Linear Equations in One Variable
Solving, translating, and interpreting linear equations with one variable
One equation, one unknown. The SAT tests whether you can solve it, set it up from a word problem, or explain what it means.
Why this matters
This is the most fundamental algebra skill on the Digital SAT. But the test doesn't just ask you to solve for x. It asks you to find a related expression without solving, translate a story into an equation, determine how many solutions exist, or interpret what a term means in context.
The five patterns
Solve for the Variable
Isolate the unknown using inverse operations. Ranges from one-step problems to equations with common binomial factors and decimal coefficients.
›Evaluate an Expression
The question asks for a different expression, not the variable itself. Scale, factor, or substitute to jump straight to the answer without solving all the way.
›Translate from Context
Convert a word problem into an equation. Identify the unknown, match rates to variables, and watch for phrases like "less than" that reverse the subtraction order.
›Analyze Solutions
Determine whether an equation has one solution, no solution, or infinitely many.
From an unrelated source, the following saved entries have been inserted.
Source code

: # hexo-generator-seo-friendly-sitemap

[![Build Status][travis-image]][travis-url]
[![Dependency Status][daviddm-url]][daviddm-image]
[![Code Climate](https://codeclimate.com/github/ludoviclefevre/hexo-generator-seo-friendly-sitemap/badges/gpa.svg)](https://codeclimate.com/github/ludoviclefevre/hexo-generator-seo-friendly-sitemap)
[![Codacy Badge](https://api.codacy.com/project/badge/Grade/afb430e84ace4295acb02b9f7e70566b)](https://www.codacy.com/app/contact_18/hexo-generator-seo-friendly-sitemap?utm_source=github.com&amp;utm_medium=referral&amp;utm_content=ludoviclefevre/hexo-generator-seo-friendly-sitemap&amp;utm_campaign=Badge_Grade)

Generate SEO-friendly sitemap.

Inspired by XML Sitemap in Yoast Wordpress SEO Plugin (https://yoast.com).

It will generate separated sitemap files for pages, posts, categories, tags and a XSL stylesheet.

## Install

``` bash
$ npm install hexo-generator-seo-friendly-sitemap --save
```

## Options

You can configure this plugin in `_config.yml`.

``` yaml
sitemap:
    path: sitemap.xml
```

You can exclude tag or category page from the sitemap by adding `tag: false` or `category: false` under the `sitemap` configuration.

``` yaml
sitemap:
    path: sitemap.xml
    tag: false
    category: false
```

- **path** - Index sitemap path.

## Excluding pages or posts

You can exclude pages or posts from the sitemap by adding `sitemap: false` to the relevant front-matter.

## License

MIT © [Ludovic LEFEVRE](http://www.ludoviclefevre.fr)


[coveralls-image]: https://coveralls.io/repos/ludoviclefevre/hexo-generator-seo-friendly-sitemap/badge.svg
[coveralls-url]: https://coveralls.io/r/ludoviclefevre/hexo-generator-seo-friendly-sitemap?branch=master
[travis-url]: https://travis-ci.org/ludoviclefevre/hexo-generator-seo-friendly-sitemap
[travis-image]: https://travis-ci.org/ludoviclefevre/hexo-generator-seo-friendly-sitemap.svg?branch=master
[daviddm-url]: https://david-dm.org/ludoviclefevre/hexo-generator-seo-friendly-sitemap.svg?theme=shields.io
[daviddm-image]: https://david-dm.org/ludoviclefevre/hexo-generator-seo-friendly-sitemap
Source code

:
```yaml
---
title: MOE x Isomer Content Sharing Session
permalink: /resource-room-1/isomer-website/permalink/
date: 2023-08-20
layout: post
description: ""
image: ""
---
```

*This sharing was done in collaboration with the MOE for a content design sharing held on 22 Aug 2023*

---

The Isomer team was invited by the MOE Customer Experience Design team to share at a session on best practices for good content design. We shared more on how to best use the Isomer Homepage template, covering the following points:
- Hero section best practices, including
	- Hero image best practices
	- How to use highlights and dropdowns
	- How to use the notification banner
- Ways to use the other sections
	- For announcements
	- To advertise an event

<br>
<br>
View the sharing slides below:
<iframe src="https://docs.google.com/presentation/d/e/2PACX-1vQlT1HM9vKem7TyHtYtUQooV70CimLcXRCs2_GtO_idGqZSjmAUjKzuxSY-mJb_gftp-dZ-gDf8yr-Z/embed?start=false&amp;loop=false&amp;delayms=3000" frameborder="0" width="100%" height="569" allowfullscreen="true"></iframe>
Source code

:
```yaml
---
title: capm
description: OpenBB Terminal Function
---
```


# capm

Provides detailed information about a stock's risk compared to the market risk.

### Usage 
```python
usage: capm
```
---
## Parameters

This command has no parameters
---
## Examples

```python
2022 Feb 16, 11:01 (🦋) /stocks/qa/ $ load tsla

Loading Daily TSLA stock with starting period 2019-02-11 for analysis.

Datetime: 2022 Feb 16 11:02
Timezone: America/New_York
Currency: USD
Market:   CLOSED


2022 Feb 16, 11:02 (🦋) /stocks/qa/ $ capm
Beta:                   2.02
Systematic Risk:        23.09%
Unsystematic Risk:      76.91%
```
Simplify both sides and compare: different coefficients mean one solution; same coefficients, different constants mean none.
›Interpret the Equation
A linear equation models a real-world situation. You are asked what a coefficient, constant, or product term means in context — no solving required, just reading the structure.
The biggest trap: distributing when you should factor. If you see something like ½(x − 3) − ⅕(x − 3) = 6, factor out (x − 3) instead of expanding both fractions. It is faster and eliminates the arithmetic mistakes that the wrong answer choices are designed to catch.